「俺等、保護者じゃねぇし」

永倉が笑う。

「平助、相当桜夜ちゃんが気に入ったみてぇだな」

原田がニヤニヤしていた。

沖田はポンと二人の間に藤堂を投げると

「もう結構な時間ですから桜夜は休ませますよ」

そう言って桜夜を連れて広間を出た。

「過保護なもんだな」

遠くから見ていた土方が呟いた。

部屋に戻る沖田と桜夜。

「助かったよ。ありがと。でも、近藤さんに挨拶してかなくてよかったの?」

「大丈夫ですよ。もう酔っぱらってるので、言っても無駄です」

部屋に着くと沖田は布団を敷いた。

「私はまた戻りますが、先に寝てて下さいね」

沖田の机に置いておいた腕時計を見ると午前一時を過ぎていた。

「もう一時だよ。皆、いつまで飲んでんの?」

「さぁ、分かりませんね。

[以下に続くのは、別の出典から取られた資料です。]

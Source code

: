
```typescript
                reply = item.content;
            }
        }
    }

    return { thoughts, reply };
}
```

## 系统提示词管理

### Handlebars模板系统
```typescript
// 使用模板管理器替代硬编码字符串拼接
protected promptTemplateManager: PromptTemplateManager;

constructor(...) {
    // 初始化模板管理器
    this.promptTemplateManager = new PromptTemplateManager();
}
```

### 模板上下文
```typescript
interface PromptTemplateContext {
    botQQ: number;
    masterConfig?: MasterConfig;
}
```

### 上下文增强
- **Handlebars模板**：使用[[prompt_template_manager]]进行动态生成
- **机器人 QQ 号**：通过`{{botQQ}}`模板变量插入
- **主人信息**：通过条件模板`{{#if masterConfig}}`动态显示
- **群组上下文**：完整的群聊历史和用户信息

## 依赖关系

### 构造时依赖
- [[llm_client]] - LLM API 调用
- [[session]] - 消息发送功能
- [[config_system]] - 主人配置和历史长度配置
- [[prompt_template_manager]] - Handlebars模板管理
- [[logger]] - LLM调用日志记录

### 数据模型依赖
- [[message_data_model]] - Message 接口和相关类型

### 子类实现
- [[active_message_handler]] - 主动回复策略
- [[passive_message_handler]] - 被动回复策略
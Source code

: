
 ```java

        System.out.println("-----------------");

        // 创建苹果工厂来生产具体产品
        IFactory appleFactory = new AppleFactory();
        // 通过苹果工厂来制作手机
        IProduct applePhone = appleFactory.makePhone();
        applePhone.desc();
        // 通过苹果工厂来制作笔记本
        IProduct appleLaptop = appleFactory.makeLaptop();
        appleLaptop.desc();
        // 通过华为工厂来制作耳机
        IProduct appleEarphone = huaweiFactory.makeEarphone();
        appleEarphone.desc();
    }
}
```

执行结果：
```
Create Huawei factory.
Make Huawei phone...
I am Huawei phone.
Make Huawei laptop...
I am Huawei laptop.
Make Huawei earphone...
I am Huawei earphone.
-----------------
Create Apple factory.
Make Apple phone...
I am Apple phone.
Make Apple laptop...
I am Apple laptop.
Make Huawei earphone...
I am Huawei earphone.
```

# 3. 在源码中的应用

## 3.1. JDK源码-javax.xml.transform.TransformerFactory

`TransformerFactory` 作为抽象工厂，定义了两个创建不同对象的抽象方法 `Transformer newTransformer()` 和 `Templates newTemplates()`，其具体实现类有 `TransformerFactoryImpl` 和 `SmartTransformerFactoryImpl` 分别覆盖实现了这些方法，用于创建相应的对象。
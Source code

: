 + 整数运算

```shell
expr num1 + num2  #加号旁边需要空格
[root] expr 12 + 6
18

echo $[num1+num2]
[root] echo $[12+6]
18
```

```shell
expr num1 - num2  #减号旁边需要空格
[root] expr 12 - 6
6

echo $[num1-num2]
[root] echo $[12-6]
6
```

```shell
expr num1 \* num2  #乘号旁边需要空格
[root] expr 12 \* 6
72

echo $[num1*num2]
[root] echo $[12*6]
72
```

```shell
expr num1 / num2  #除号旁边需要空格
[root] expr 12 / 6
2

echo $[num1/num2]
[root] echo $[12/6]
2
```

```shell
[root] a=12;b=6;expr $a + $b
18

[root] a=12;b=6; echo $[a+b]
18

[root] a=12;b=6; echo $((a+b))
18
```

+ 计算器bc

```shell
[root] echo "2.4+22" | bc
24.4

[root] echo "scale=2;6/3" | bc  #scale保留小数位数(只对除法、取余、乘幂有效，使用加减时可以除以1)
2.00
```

遅くとも朝には終わりますよ」

朝って…オールじゃん。

「一人で眠れますか?不安なら眠るまでは居ますよ」

「ううん。平気だから戻って。少しだけ襖は開けといてもいい?」

「ええ。じゃ、私は戻りますね。おやすみなさい」

「ん。おやすみ」

少しだけ開いたままの襖から月明かりが部屋を照らす。

桜夜は眠りについた。

沖田が広間に戻る途中で土方に会う。

「問題児は寝たのか?」

「ええ。明日から仕事もありますからね。土方さんはこんなところでどうしたんですか?」

「残った仕事があるからな。そいつを片付けて寝る」

土方は自室へ向かい、沖田は広間へ戻ろうとした。

その擦れ違い様に土方が小声で話す。

「芹沢には絶対に会わせるなよ」

そのまま土方は消えていった。

―芹沢さん…確かに危険ですからね―

沖田が広間に戻ると酔い潰れて寝る者が多くなっていた。

―戻る事もなかった様ですね―

そのまま部屋へ引き返した。

少し開いた襖から桜夜の寝顔が見える。

音を立てずに部屋に入ると、桜夜の隣に敷いた布団に入った。

―おやすみ、桜夜―

桜夜の髪をそっと撫で、沖田も眠りについた。